[Excerpted records — start]

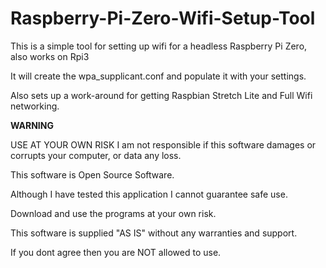 # Raspberry-Pi-Zero-Wifi-Setup-Tool

This is a simple tool for setting up wifi for a headless Raspberry Pi Zero, also works on Rpi3

It will create the wpa_supplicant.conf and populate it with your settings.

Also sets up a work-around for getting Raspbian Stretch Lite and Full Wifi networking.

************************************WARNING************************************

USE AT YOUR OWN RISK
I am not responsible if this software damages or corrupts your 
computer, or data any loss.

This software is Open Source Software. 

Although I have tested this application I cannot guarantee safe use. 

Download and use the programs at your own risk.

This software is supplied "AS IS" without any warranties and support.

If you dont agree then you are NOT allowed to use.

[Excerpted records — finish]

> [Exercise aim]: Retype the records above, but only those lines that fall between the line containing "This is a simple" and the line containing "I am not responsible", with both of those lines included, exactly as written.

> [Solution below]:
This is a simple tool for setting up wifi for a headless Raspberry Pi Zero, also works on Rpi3

It will create the wpa_supplicant.conf and populate it with your settings.

Also sets up a work-around for getting Raspbian Stretch Lite and Full Wifi networking.

************************************WARNING************************************

USE AT YOUR OWN RISK
I am not responsible if this software damages or corrupts your 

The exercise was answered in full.